*EXERCISE*.
Two lines in the data below mark the range: the one with "TODO: to write - translations" and the one with "tracking RDS files". Return both, along with every line between them, exactly.

══════════

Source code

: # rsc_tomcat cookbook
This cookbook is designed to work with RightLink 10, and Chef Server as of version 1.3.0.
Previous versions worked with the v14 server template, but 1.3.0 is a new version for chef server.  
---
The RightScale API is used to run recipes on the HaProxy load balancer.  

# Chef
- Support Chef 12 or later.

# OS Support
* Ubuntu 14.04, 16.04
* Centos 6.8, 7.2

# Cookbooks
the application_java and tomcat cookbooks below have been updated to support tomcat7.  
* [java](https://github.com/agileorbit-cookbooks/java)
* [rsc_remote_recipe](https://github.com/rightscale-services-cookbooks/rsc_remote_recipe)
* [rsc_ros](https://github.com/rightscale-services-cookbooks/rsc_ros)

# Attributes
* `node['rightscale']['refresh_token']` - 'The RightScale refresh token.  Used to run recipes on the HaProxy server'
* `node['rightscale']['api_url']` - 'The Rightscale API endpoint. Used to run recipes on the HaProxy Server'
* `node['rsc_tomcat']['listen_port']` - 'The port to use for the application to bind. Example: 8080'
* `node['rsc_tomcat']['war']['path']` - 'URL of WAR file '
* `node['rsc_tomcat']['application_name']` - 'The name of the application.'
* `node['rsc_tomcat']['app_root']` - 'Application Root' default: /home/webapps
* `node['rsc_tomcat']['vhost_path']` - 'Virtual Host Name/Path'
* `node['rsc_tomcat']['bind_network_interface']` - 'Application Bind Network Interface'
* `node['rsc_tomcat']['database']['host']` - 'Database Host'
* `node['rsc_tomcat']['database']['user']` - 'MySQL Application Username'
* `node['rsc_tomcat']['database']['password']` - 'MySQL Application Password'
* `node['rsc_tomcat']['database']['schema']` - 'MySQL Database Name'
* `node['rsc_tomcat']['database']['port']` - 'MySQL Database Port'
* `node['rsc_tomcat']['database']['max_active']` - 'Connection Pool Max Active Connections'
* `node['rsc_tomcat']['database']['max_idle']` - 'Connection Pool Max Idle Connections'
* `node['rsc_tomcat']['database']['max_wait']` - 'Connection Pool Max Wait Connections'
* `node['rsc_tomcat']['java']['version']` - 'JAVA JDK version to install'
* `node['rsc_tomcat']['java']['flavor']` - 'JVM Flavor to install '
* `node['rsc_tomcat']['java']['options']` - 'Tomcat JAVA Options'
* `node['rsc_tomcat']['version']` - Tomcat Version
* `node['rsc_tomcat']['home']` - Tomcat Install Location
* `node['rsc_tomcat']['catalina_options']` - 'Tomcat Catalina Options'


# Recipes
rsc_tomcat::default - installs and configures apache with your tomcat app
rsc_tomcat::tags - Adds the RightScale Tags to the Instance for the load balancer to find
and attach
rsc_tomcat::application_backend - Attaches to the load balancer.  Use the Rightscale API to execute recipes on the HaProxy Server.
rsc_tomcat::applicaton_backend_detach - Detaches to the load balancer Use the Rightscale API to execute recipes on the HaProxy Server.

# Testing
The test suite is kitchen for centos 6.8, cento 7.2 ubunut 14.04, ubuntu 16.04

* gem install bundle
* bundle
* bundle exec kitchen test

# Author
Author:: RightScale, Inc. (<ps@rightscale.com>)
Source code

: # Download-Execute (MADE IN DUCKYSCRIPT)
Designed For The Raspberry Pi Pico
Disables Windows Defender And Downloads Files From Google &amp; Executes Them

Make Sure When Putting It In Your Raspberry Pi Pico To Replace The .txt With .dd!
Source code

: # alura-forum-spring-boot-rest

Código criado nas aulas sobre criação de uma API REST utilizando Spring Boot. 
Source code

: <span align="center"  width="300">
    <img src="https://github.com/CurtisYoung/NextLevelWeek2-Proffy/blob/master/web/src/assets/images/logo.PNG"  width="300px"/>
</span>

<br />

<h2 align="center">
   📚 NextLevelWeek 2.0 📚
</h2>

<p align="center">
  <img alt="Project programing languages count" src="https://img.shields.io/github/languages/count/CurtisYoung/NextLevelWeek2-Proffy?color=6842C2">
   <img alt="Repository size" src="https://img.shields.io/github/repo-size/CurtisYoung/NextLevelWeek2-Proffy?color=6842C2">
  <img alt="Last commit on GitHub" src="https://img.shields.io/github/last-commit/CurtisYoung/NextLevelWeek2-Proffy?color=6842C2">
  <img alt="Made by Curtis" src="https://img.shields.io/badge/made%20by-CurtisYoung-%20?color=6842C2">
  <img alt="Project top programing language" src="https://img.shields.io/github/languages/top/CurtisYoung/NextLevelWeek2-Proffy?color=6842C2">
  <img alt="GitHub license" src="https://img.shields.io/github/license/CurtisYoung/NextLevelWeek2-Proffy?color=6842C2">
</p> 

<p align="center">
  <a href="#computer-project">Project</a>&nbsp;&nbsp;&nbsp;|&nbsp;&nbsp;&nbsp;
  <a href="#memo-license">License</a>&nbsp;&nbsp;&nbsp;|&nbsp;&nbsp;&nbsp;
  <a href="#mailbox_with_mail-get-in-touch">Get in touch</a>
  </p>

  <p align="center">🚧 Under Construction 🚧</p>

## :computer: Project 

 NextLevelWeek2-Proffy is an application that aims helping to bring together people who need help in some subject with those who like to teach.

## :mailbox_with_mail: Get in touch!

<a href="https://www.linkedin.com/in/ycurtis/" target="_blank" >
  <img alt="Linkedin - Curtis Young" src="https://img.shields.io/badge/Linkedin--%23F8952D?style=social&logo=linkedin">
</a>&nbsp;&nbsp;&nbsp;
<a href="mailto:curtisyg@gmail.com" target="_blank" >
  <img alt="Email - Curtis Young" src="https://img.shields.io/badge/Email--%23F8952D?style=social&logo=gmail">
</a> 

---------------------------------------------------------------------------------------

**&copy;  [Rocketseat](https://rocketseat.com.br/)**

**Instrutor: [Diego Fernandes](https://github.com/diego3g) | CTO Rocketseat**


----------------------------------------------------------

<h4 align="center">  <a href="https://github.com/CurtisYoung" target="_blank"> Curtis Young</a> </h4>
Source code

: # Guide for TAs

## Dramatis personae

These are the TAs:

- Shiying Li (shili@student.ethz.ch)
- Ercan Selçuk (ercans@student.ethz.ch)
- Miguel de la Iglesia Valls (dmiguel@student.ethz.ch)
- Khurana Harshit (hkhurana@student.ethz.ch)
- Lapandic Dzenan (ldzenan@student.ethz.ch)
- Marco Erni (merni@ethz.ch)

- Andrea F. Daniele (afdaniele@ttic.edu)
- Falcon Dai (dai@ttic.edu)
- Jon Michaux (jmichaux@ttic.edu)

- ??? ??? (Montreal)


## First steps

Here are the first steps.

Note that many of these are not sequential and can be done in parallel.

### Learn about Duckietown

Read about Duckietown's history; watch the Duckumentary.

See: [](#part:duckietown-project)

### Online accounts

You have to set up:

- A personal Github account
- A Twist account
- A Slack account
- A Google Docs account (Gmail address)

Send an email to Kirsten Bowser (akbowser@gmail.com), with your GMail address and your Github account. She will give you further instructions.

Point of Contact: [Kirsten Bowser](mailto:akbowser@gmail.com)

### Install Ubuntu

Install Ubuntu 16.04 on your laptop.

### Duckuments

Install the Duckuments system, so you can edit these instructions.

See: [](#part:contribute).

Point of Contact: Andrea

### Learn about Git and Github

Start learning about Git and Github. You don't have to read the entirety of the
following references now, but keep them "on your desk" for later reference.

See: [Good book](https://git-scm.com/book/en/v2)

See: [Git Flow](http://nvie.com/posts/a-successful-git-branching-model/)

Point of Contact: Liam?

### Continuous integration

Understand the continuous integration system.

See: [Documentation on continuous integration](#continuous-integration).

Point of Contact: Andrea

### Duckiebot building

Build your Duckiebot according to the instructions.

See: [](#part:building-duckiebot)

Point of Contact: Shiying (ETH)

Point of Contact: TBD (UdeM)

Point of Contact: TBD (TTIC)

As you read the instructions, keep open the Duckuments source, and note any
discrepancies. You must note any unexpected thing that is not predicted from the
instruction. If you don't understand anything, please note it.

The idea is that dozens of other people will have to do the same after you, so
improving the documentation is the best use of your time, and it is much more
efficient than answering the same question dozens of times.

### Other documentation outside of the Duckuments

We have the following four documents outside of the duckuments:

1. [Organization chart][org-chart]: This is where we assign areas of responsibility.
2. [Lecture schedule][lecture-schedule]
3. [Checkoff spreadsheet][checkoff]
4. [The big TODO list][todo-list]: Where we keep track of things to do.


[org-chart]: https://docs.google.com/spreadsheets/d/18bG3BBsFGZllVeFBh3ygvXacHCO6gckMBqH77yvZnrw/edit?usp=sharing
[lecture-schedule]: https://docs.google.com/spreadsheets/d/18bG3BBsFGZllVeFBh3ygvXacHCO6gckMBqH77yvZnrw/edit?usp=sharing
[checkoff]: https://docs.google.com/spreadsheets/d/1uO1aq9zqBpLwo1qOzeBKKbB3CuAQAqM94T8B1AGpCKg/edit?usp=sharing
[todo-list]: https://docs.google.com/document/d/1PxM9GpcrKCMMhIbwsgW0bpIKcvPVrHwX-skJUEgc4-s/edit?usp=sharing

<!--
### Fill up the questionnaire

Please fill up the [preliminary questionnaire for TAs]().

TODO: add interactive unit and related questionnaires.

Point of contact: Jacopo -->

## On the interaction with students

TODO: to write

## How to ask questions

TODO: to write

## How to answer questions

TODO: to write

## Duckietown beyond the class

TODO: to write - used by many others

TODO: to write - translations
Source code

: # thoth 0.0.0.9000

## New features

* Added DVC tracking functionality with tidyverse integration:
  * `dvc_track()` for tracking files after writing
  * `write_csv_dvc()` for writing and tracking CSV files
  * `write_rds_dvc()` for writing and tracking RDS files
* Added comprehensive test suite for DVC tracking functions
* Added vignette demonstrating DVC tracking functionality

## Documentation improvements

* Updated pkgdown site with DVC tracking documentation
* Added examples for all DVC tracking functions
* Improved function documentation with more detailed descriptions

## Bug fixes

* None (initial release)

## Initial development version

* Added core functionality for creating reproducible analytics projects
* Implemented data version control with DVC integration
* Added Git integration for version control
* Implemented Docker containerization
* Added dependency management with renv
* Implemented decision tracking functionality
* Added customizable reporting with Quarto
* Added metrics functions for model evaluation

══════════

*WRITTEN SOLUTION*.
TODO: to write - translations
Source code

: # thoth 0.0.0.9000

## New features

* Added DVC tracking functionality with tidyverse integration:
  * `dvc_track()` for tracking files after writing
  * `write_csv_dvc()` for writing and tracking CSV files
  * `write_rds_dvc()` for writing and tracking RDS files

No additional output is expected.